Friday, March 27, 2015

A Full Day of Spotless Blue Skies & Today's Aviaticus (Contrail) Forecast

Lots of air traffic today on our Fly Way but not a whiff or needle of contrail (aviaticus clouds) to be seen. I was up at Legend Lake in Menominee County for an hour and did see one commercial jet pass over overhead, a rare occurrence.  The sun was so bright that without the dead quite of this northern woods I may not even have seen or have heard it pass over.

Earlier just south of Legend Lake in Shawano, the radar showed the normal fly way traffic mostly from Minneapolis to eastern destinations and the many Eastern flights that pass by us heading west, the usual flights from Asia that crossed over or through Alaska before tracking southward to Chicago.  Yet not a whiff of aviaticus to be seen all day. Despite all this aircraft activity even the the small town noise of Shawano over-tones the purr of high altitude aircraft, making them difficult to to spot.

A shot of today's sky, all day Friday:)!


Tomorrow's Aviaticus Cloud Forecast

Trails developing only with a little luck late Saturday afternoon as snow is predicted that evening and if east/west air traffic will still be busy. The front should move in from the west and may be preceded by high altitude moist air. Aviation Trails should appear in my location looking south to Clintonville just before sunset.  Some could be light and unlikely to spread into cirrostratus aviaticus before dark.
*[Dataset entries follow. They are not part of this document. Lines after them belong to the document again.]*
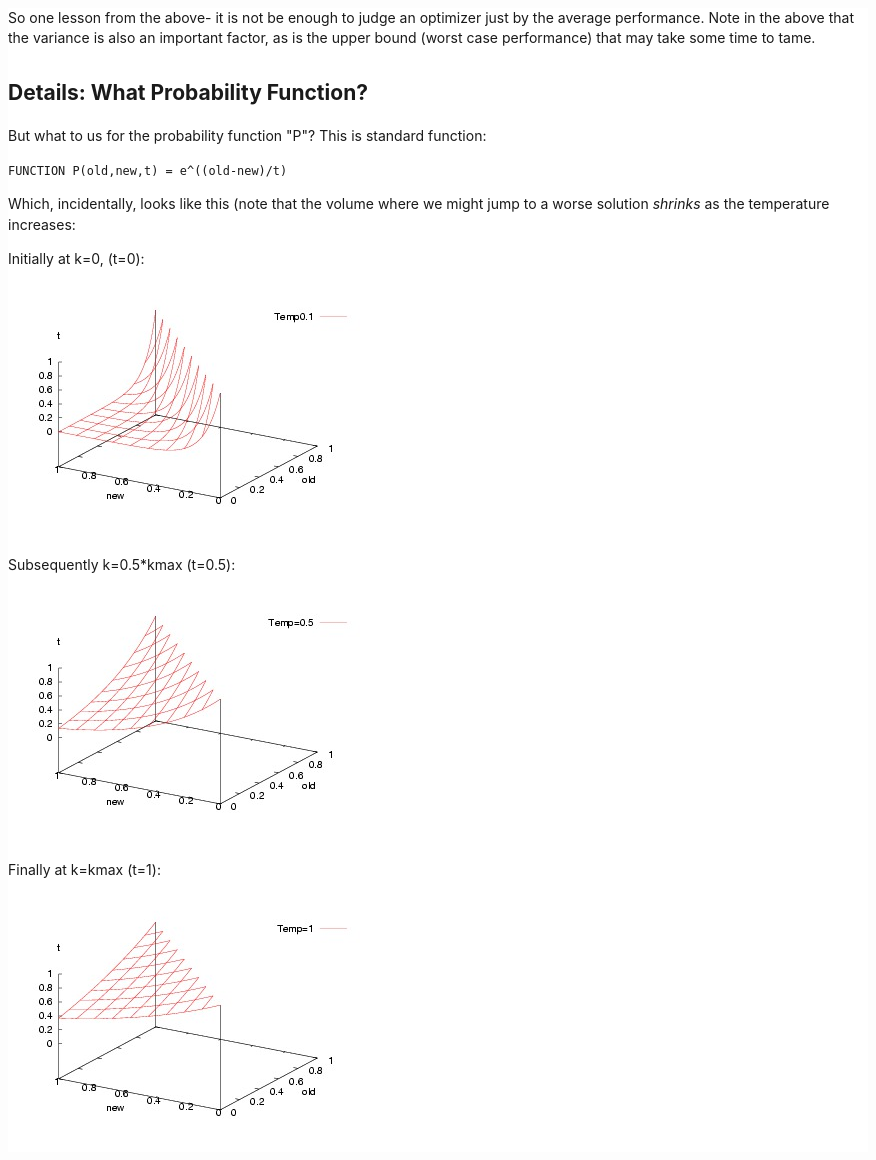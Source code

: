 So one lesson from the above- it is not be enough to judge an
optimizer just by the average performance. Note in the above
that the variance is also an important factor, as is the upper bound (worst case
performance) that may take some time to tame.

## Details: What Probability Function?

But what to us for the probability function "P"? This is standard function:

    FUNCTION P(old,new,t) = e^((old-new)/t)

Which, incidentally, looks like this (note that the volume
where we might jump to a worse solution _shrinks_ as the temperature increases:

Initially  at k=0, (t=0):

![sadot1](../img/sadot1.jpg)

Subsequently k=0.5*kmax (t=0.5):

![satdot5](../img/satdot5.jpg)

Finally at k=kmax (t=1):

![sat1](../img/sat1.jpg)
We should have a clearing Monday and Tuesday and may then have the best day for Aviation trails, just before natural cirrus clouds appear.
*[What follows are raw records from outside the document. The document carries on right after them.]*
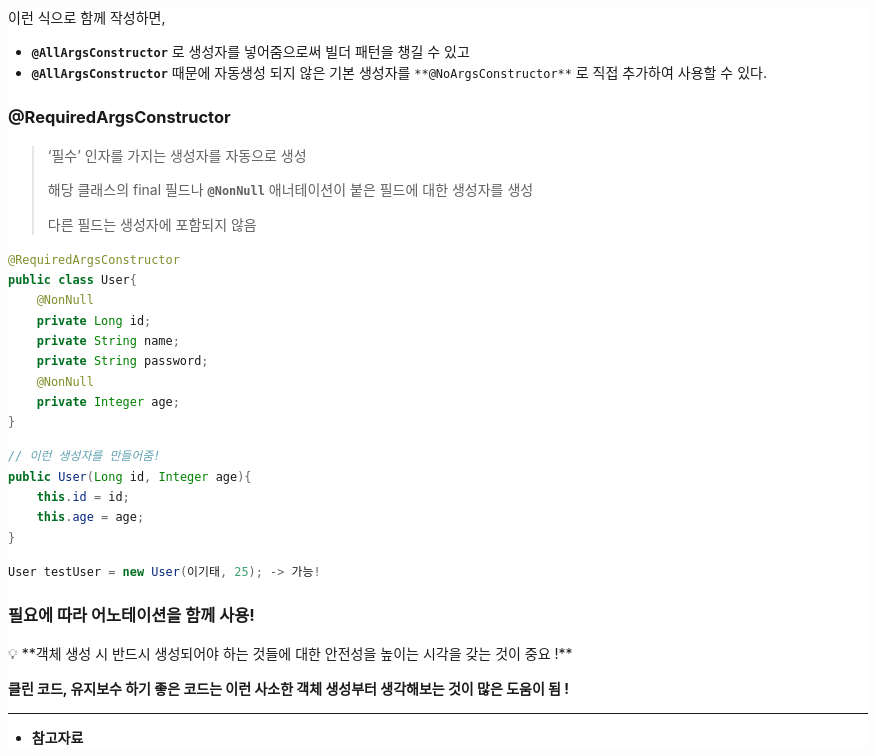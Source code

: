 이런 식으로 함께 작성하면,

- **`@AllArgsConstructor`** 로 생성자를 넣어줌으로써 빌더 패턴을 챙길 수 있고
- **`@AllArgsConstructor`** 때문에 자동생성 되지 않은 기본 생성자를 `**@NoArgsConstructor**` 로 직접 추가하여 사용할 수 있다.

### @RequiredArgsConstructor

> ‘필수’ 인자를 가지는 생성자를 자동으로 생성
> 
> 
> 해당 클래스의 final 필드나 **`@NonNull`** 애너테이션이 붙은 필드에 대한 생성자를 생성
> 
> 다른 필드는 생성자에 포함되지 않음
> 

```java
@RequiredArgsConstructor
public class User{
	@NonNull
	private Long id;
	private String name;
	private String password;
	@NonNull
	private Integer age;
}
```

```java
// 이런 생성자를 만들어줌!
public User(Long id, Integer age){
	this.id = id;
	this.age = age;
}
```

```java
User testUser = new User(이기태, 25); -> 가능!
```

### 필요에 따라 어노테이션을 함께 사용!

<aside>
💡 **객체 생성 시 반드시 생성되어야 하는 것들에 대한 안전성을 높이는 시각을 갖는 것이 중요 !**

**클린 코드, 유지보수 하기 좋은 코드는 이런 사소한 객체 생성부터 생각해보는 것이 많은 도움이 됨 !**

</aside>

---

- **참고자료**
UPDATE:  By 3:00 PM Saturday, a west bound flight. a McDonald Douglas MD 90 NY to Minneapolis passed overhead and then started to spit out intermittent dashings of needle thin aviaticus clouds which shortly thereafter turned into steady short contrail. After that all westbound flights started contrailing as they reached that line but only those between 32-34000'.  The higher altitude flights did not form any aviaticus clouds and were much more difficult to visually locate in the cloudless brilliant blue sky.